**What you should do**. Among the entries below, only the lines starting at the one with "(Color figure online.)" and ending at the one with "at larger times.", both included, are to be printed exactly.

*** Opening Data shown ***

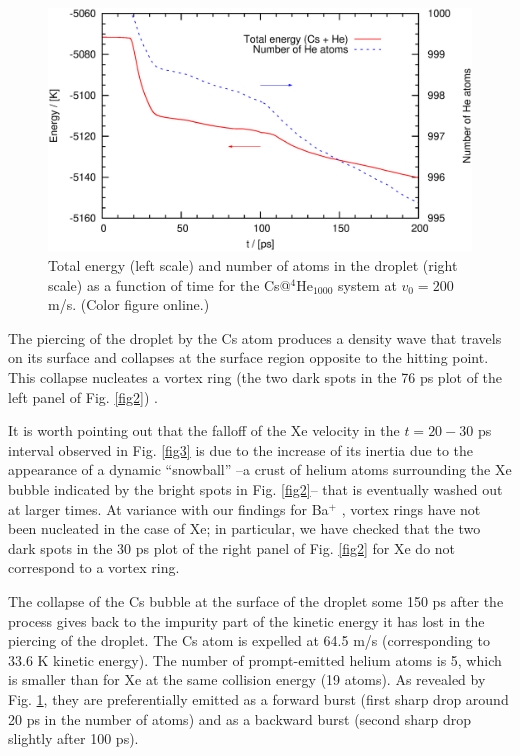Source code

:  
\begin{figure}[!]
\centerline{\includegraphics[width=0.90\linewidth,clip]{fig5}}
\caption{\label{fig5} 
Total energy  (left scale) and number of atoms in the droplet (right scale) as a function of time for the 
Cs@$^4$He$_{1000}$ system at $v_0 = 200$ m/s. (Color figure online.)
}
\end{figure}

 
 The piercing of the droplet by the Cs atom produces a density wave that travels on its surface and collapses at the surface region opposite to the hitting point.
 This collapse nucleates a 
 vortex ring (the two dark spots in the 76 ps plot of the left panel of Fig. \ref{fig2}) \cite{Lea14}.
 
 It is worth pointing out that the falloff of the Xe velocity in the $t=20-30$ ps interval observed in Fig. \ref{fig3}  is due to the increase of its inertia
due to the appearance of a dynamic ``snowball''  --a crust of helium atoms surrounding the Xe bubble indicated by the bright spots in 
Fig. \ref{fig2}-- that is eventually washed out at larger times.
At variance with our findings for Ba$^+$ \cite{Mat14}, vortex rings have not been nucleated in the case of Xe; in particular, we have checked that the two dark spots  in the 30 ps plot of the right panel of Fig. \ref{fig2} for Xe do not correspond to a vortex ring. 

The collapse of the Cs bubble at the surface of the droplet some 150 ps after the process 
 gives back to the impurity part of the kinetic energy it has lost  in the 
 piercing of the droplet. The Cs atom is expelled at 64.5 m/s (corresponding to 33.6 K kinetic energy). 
The number of prompt-emitted helium atoms is 5, which is smaller than for Xe at the same collision energy (19 atoms).
As revealed by Fig. \ref{fig5}, they are  preferentially emitted as a forward  burst  (first sharp drop around 20 ps in the number of atoms) and as a 
backward burst  (second sharp drop slightly after 100 ps).
 
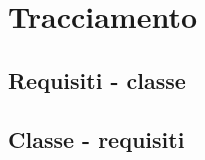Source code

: \documentclass[12pt,a4paper]{article}
\begin{document}


\newpage

\section{Tracciamento}

\subsection{Requisiti - classe}


\newpage

\subsection{Classe - requisiti}

\end{document}
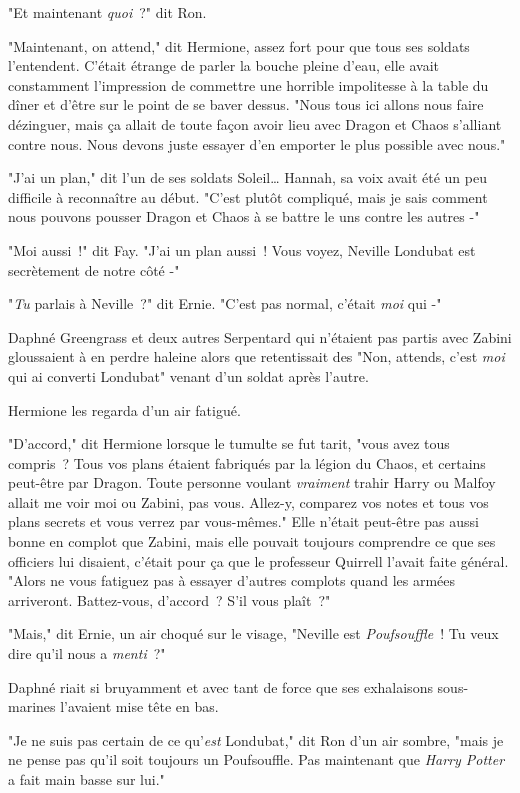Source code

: "Et maintenant \emph{quoi}~?" dit Ron.

"Maintenant, on attend," dit Hermione, assez fort pour que tous ses soldats l'entendent. C'était étrange de parler la bouche pleine d'eau, elle avait constamment l'impression de commettre une horrible impolitesse à la table du dîner et d'être sur le point de se baver dessus. "Nous tous ici allons nous faire dézinguer, mais ça allait de toute façon avoir lieu avec Dragon et Chaos s'alliant contre nous. Nous devons juste essayer d'en emporter le plus possible avec nous."

"J'ai un plan," dit l'un de ses soldats Soleil… Hannah, sa voix avait été un peu difficile à reconnaître au début. "C'est plutôt compliqué, mais je sais comment nous pouvons pousser Dragon et Chaos à se battre le uns contre les autres -"

"Moi aussi~!" dit Fay. "J'ai un plan aussi~! Vous voyez, Neville Londubat est secrètement de notre côté -"

"\emph{Tu} parlais à Neville~?" dit Ernie. "C'est pas normal, c'était \emph{moi} qui -"

Daphné Greengrass et deux autres Serpentard qui n'étaient pas partis avec Zabini gloussaient à en perdre haleine alors que retentissait des "Non, attends, c'est \emph{moi} qui ai converti Londubat" venant d'un soldat après l'autre.

Hermione les regarda d'un air fatigué.

"D'accord," dit Hermione lorsque le tumulte se fut tarit, "vous avez tous compris~? Tous vos plans étaient fabriqués par la légion du Chaos, et certains peut-être par Dragon. Toute personne voulant \emph{vraiment} trahir Harry ou Malfoy allait me voir moi ou Zabini, pas vous. Allez-y, comparez vos notes et tous vos plans secrets et vous verrez par vous-mêmes." Elle n'était peut-être pas aussi bonne en complot que Zabini, mais elle pouvait toujours comprendre ce que ses officiers lui disaient, c'était pour ça que le professeur Quirrell l'avait faite général. "Alors ne vous fatiguez pas à essayer d'autres complots quand les armées arriveront. Battez-vous, d'accord~? S'il vous plaît~?"

"Mais," dit Ernie, un air choqué sur le visage, "Neville est \emph{Poufsouffle}~! Tu veux dire qu'il nous a \emph{menti}~?"

Daphné riait si bruyamment et avec tant de force que ses exhalaisons sous-marines l'avaient mise tête en bas.

"Je ne suis pas certain de ce qu'\emph{est} Londubat," dit Ron d'un air sombre, "mais je ne pense pas qu'il soit toujours un Poufsouffle. Pas maintenant que \emph{Harry Potter} a fait main basse sur lui."

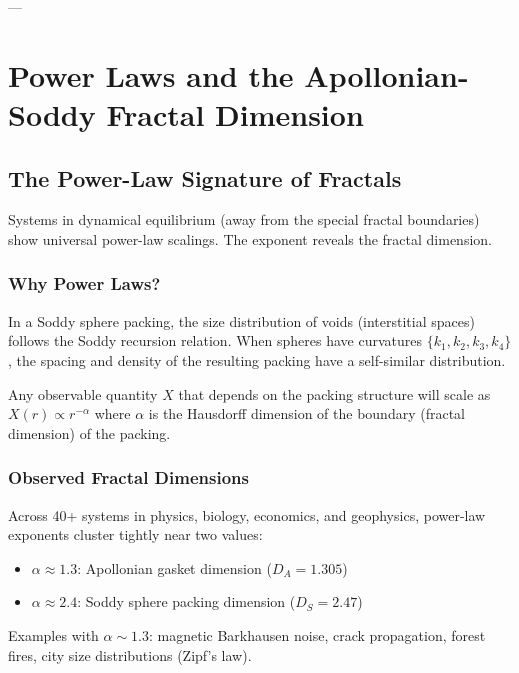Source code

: \documentclass[11pt,a4paper]{article}
\begin{document}
---


\section{Power Laws and the Apollonian-Soddy Fractal Dimension}

  \subsection{The Power-Law Signature of Fractals}

    Systems in dynamical equilibrium (away from the special fractal boundaries) show universal power-law scalings. The exponent reveals the fractal dimension.

    \subsubsection{Why Power Laws?}

      In a Soddy sphere packing, the size distribution of voids (interstitial spaces) follows the Soddy recursion relation. When spheres have curvatures $\{k_1, k_2, k_3, k_4\}$, the spacing and density of the resulting packing have a self-similar distribution.

      Any observable quantity $X$ that depends on the packing structure will scale as $X(r) \propto r^{-\alpha}$ where $\alpha$ is the Hausdorff dimension of the boundary (fractal dimension) of the packing.

    \subsubsection{Observed Fractal Dimensions}
      Across 40+ systems in physics, biology, economics, and geophysics, power-law exponents cluster tightly near two values:
      
      \begin{itemize}
        \item \textbf{$\alpha \approx 1.3$}: Apollonian gasket dimension ($D_A = 1.305$)
        \item \textbf{$\alpha \approx 2.4$}: Soddy sphere packing dimension ($D_S = 2.47$)
      \end{itemize}

      Examples with $\alpha \sim 1.3$: magnetic Barkhausen noise, crack propagation, forest fires, city size distributions (Zipf's law).
\end{document}
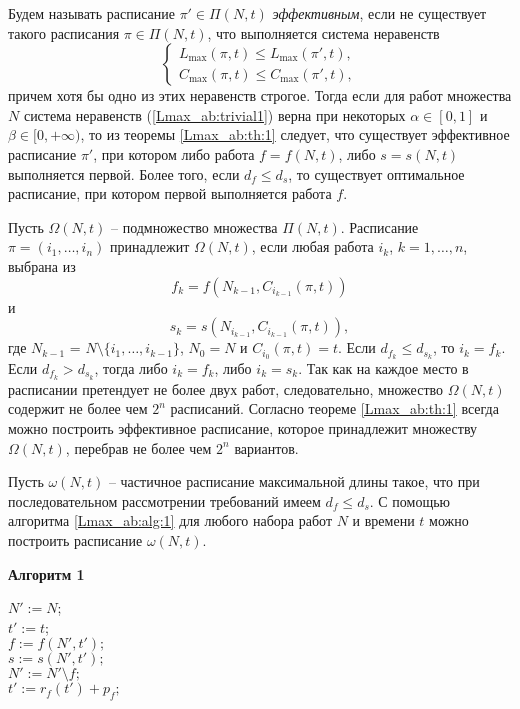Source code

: Будем называть расписание $\pi' \in \Pi(N,t)$ \textit{эффективным}, если не существует такого расписания $\pi \in \Pi(N,t)$, что выполняется система неравенств
\begin{equation*}
    \begin{cases}
        L_{\max}(\pi, t) \leq L_{\max} (\pi', t),\\
        C_{\max}(\pi, t) \leq C_{\max} (\pi', t),
    \end{cases}
\end{equation*}
причем хотя бы одно из этих неравенств строгое. Тогда если для работ множества $N$ система неравенств (\ref{Lmax_ab:trivial1}) верна при некоторых $\alpha \in [0,1]$ и $\beta \in [0, +\infty)$, то из теоремы \ref{Lmax_ab:th:1} следует, что существует эффективное расписание $\pi'$, при котором либо работа $f = f(N, t)$, либо $s = s(N, t)$ выполняется первой. Более того, если $d_f \leq d_s$, то существует оптимальное расписание, при котором первой выполняется работа $f$.

Пусть $\Omega(N,t)$ -- подмножество множества $\Pi(N,t)$. Расписание $\pi = (i_1, \dots, i_n)$ принадлежит $\Omega (N,t)$, если любая работа $i_k$,
$k = 1,\dots, n$, выбрана из
$$f_k = f(N_{k-1},C_{i_{k-1}}(\pi,t))$$
и
$$s_k = s(N_{i_{k-1}},C_{i_{k-1}}(\pi,t)),$$
где $N_{k-1}$ = $N \setminus \{i_1,\dots,i_{k-1}\} $, $N_0 = N$ и $C_{i_0}(\pi,t) = t$.
Если $d_{f_{k}} \leq d_{s_k}$, то $i_k = f_k$. Если $d_{f_{k}} > d_{s_k}$, тогда либо $i_k = f_k$, либо $i_k = s_k$.
Так как на каждое место в расписании претендует не более двух работ, следовательно, множество $\Omega(N,t)$ содержит не более чем $2^n$ расписаний.
Согласно теореме \ref{Lmax_ab:th:1} всегда можно построить эффективное расписание, которое принадлежит множеству $\Omega(N,t)$, перебрав не более чем $2^n$ вариантов.

Пусть $\omega(N,t)$ -- частичное расписание максимальной длины такое, что при последовательном рассмотрении требований имеем $d_f \leq d_s$. С помощью алгоритма \ref{Lmax_ab:alg:1} для любого набора работ $N$ и времени $t$ можно построить расписание $\omega(N,t)$.

\begin{algorithm}[H]
\NoCaptionOfAlgo
\caption{\textbf{Алгоритм 1}\label{Lmax_ab:alg:1}}
\small
\SetAlgoLined
{}
$N':=N$;\\
$t' := t$;\\
$f:=f(N',t');$\\
$s:=s(N',t');$\\
$N':=N' \setminus f;$\\
$t':=r_f(t') + p_f;$\\
\end{algorithm}
\normalsize

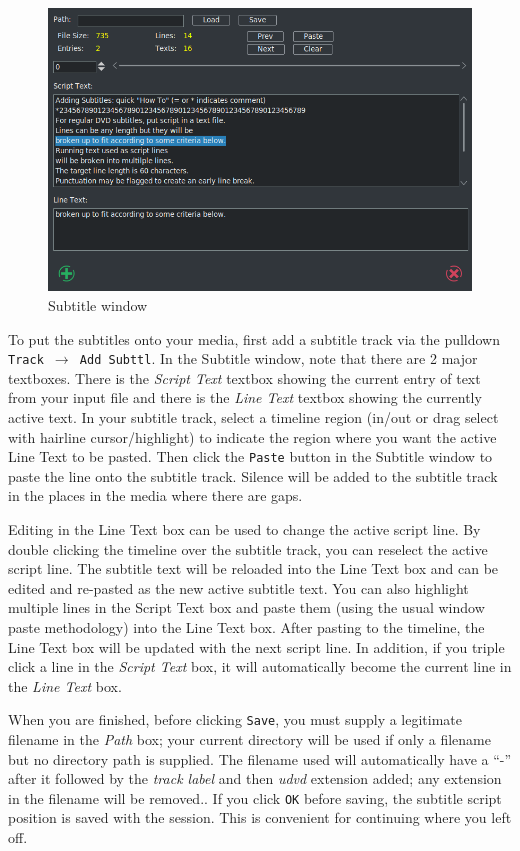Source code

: \begin{figure}[htpb]
    \centering
    \includegraphics[width=0.8\linewidth]{images/subtitle01.png}
    \caption{Subtitle window}
    \label{fig:subtitle01}
\end{figure}

To put the subtitles onto your media, first add a subtitle track via the pulldown  \texttt{Track $\rightarrow$ Add Subttl}. In the Subtitle window, note that there are 2 major textboxes.  There is the \textit{Script Text} textbox showing the current entry of text from your input file and there is the \textit{Line Text} textbox showing the currently active text.  In your subtitle track, select a timeline region (in/out or drag select with hairline cursor/highlight) to indicate the region where you want the active Line Text to be pasted.  Then click the \texttt{Paste} button in the Subtitle window to paste the line onto the subtitle track.  Silence will be added to the subtitle track in the places in the media where there are gaps.

Editing in the Line Text box can be used to change the active script line. By double clicking the timeline over the subtitle track, you can reselect the active script line.  The subtitle text will be reloaded into the Line Text box and can be edited and re-pasted as the new active subtitle text.  You can also highlight multiple lines in the Script Text box and paste them (using the usual window paste methodology) into the Line Text box.  After pasting to the timeline, the Line Text box will be updated with the next script line.  In addition, if you triple click a line in the \textit{Script Text} box, it will automatically become the current line in the \textit{Line Text} box.

When you are finished, before clicking \texttt{Save}, you must supply a legitimate filename in the \textit{Path} box; your current directory will be used if only a filename but no directory path is supplied.  The filename used will automatically have a “-” after it followed by the \textit{track label} and then \textit{udvd} extension added; any extension in the filename will be removed..  If you click \texttt{OK} before saving, the subtitle script position is saved with the session.  This is convenient for continuing where you left off.

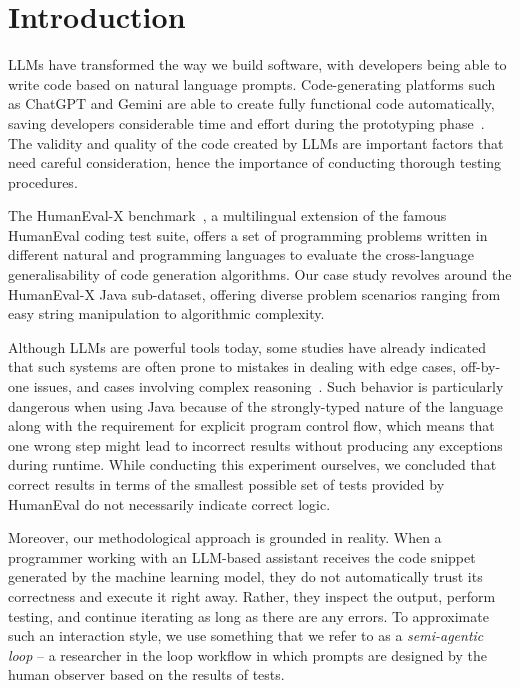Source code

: \documentclass[journal]{IEEEtran}
\begin{document}
\section{Introduction}
\label{sec:intro}

LLMs have transformed the way we build software, with developers being able to write code based on natural language prompts. Code-generating platforms such as ChatGPT and Gemini are able to create fully functional code automatically, saving developers considerable time and effort during the prototyping phase~\cite{yuan2025testctrl}. The validity and quality of the code created by LLMs are important factors that need careful consideration, hence the importance of conducting thorough testing procedures.

The HumanEval-X benchmark~\cite{peng2024humanevalxl}, a multilingual extension of the famous HumanEval coding test suite, offers a set of programming problems written in different natural and programming languages to evaluate the cross-language generalisability of code generation algorithms. Our case study revolves around the HumanEval-X Java sub-dataset, offering diverse problem scenarios ranging from easy string manipulation to algorithmic complexity.

Although LLMs are powerful tools today, some studies have already indicated that such systems are often prone to mistakes in dealing with edge cases, off-by-one issues, and cases involving complex reasoning~\cite{caracciolo2026guidelines}. Such behavior is particularly dangerous when using Java because of the strongly-typed nature of the language along with the requirement for explicit program control flow, which means that one wrong step might lead to incorrect results without producing any exceptions during runtime. While conducting this experiment ourselves, we concluded that correct results in terms of the smallest possible set of tests provided by HumanEval do not necessarily indicate correct logic.

Moreover, our methodological approach is grounded in reality. When a programmer working with an LLM-based assistant receives the code snippet generated by the machine learning model, they do not automatically trust its correctness and execute it right away. Rather, they inspect the output, perform testing, and continue iterating as long as there are any errors. To approximate such an interaction style, we use something that we refer to as a \textit{semi-agentic loop} -- a researcher in the loop workflow in which prompts are designed by the human observer based on the results of tests.
\end{document}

*** Closing Data shown ***

**Solution for this task**.
Cs@$^4$He$_{1000}$ system at $v_0 = 200$ m/s. (Color figure online.)
}
\end{figure}

 
 The piercing of the droplet by the Cs atom produces a density wave that travels on its surface and collapses at the surface region opposite to the hitting point.
 This collapse nucleates a 
 vortex ring (the two dark spots in the 76 ps plot of the left panel of Fig. \ref{fig2}) \cite{Lea14}.
 
 It is worth pointing out that the falloff of the Xe velocity in the $t=20-30$ ps interval observed in Fig. \ref{fig3}  is due to the increase of its inertia
due to the appearance of a dynamic ``snowball''  --a crust of helium atoms surrounding the Xe bubble indicated by the bright spots in 
Fig. \ref{fig2}-- that is eventually washed out at larger times.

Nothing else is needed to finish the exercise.